Lumber Tariffs Called Impediment To Housing Growth

Lumber Tariffs Called Impediment To Housing Growth

Washington, DC Noting that protectionist measures represent a new hidden tax on American home buyers and consumers, and represent a trade policy that would hinder housing affordability, the nation's home builders have called on Congress to support free lumber trade between the U.S. and Canada.

"Lumber trade barriers will drive up the cost of housing and all kinds of wood products for millions of consumers and workers in lumber-dependent industries. This action threatens to delay or impede the nation's economic recovery," Bobby Rayburn, v.p. and treasurer of the National Association of Home Builders (NAHB), told the Senate Finance Committee.

The Coalition for Fair Lumber Imports, a group of U.S. lumber producers, last year petitioned the Commerce Dept. to impose tariffs on Canadian lumber imports to shield domestic logging and sawmill workers from having to compete with their Canadian counterparts.

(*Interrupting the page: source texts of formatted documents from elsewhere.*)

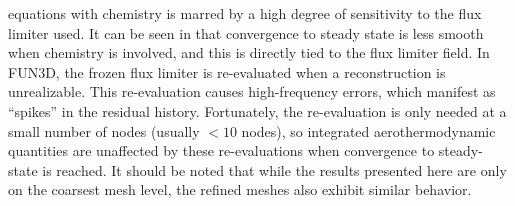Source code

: equations with chemistry is marred by a high degree of sensitivity to the flux
limiter used.  It can be seen in  that convergence to
steady state is less smooth when chemistry is involved, and this is directly
tied to the flux limiter field.  In FUN3D, the frozen flux limiter is
re-evaluated when a reconstruction is unrealizable.  This re-evaluation causes
high-frequency errors, which manifest as ``spikes'' in the residual history.
Fortunately, the re-evaluation is only needed at a small number of nodes
(usually $< 10$ nodes), so integrated aerothermodynamic quantities are
unaffected by these re-evaluations when convergence to steady-state is reached.
It should be noted that while the results presented here are only on the
coarsest mesh level, the refined meshes also exhibit similar behavior.

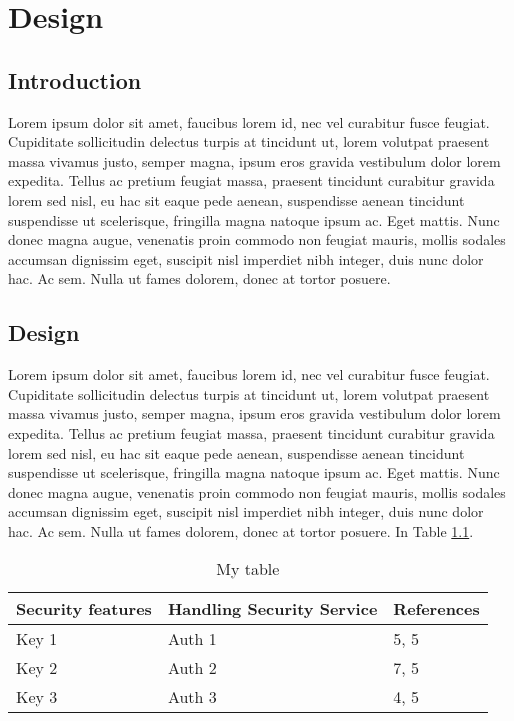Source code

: \chapter{Design}
\section{Introduction}
 Lorem ipsum dolor sit amet, faucibus lorem id, nec vel curabitur fusce feugiat. Cupiditate sollicitudin delectus turpis at tincidunt ut, lorem volutpat praesent massa vivamus justo, semper magna, ipsum eros gravida vestibulum dolor lorem expedita. Tellus ac pretium feugiat massa, praesent tincidunt curabitur gravida lorem sed nisl, eu hac sit eaque pede aenean, suspendisse aenean tincidunt suspendisse ut scelerisque, fringilla magna natoque ipsum ac. Eget mattis. Nunc donec magna augue, venenatis proin commodo non feugiat mauris, mollis sodales accumsan dignissim eget, suscipit nisl imperdiet nibh integer, duis nunc dolor hac. Ac sem. Nulla ut fames dolorem, donec at tortor posuere.
 
 \section{Design}
 
 Lorem ipsum dolor sit amet, faucibus lorem id, nec vel curabitur fusce feugiat. Cupiditate sollicitudin delectus turpis at tincidunt ut, lorem volutpat praesent massa vivamus justo, semper magna, ipsum eros gravida vestibulum dolor lorem expedita. Tellus ac pretium feugiat massa, praesent tincidunt curabitur gravida lorem sed nisl, eu hac sit eaque pede aenean, suspendisse aenean tincidunt suspendisse ut scelerisque, fringilla magna natoque ipsum ac. Eget mattis. Nunc donec magna augue, venenatis proin commodo non feugiat mauris, mollis sodales accumsan dignissim eget, suscipit nisl imperdiet nibh integer, duis nunc dolor hac. Ac sem. Nulla ut fames dolorem, donec at tortor posuere. In Table \ref{tab:tab01}.
 
 
 \begin{table}[]
\begin{tabular}{lll}
Security features     & Handling Security Service & References \\
\hline
Key 1         & Auth 1            & 5, 5  \\  
Key 2         & Auth 2            & 7, 5  \\ 
Key 3         & Auth 3             & 4, 5  \\ 
\end{tabular}\label{tab:tab01}\caption{My table}
\end{table}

The agency responded by slapping preliminary countervailing and anti-dumping duties totaling 32% on lumber shipments into the U.S.

A final decision by the Commerce Dept. is expected this spring.

"Home building and remodeling account for two-thirds of lumber consumption in the U.S., and lumber accounts for a larger share of the cost of a home than any of the other materials used by home builders," Rayburn said.

"Even a small price increase resulting from lumber tariffs is enough to knock thousands of potential first-time home buyers out of the market," he added. "And, because there are not enough trees available to produce lumber for home building in the U.S., Canadian lumber imports are absolutely vital for the construction of affordable new homes."

With more than 100 members of the House and Senate on record as sponsoring a congressional resolution calling for free trade in lumber between the U.S. and Canada, Rayburn said that it is time for U.S. trade laws "to give priority to ordinary citizens."

"U.S. trade laws have given little consideration to the interests of consumers," he said. "This bias has limited the ability of American consumers to receive products and services of the highest quality at the lowest cost, and of U.S. businesses to provide jobs and increase production," he testified.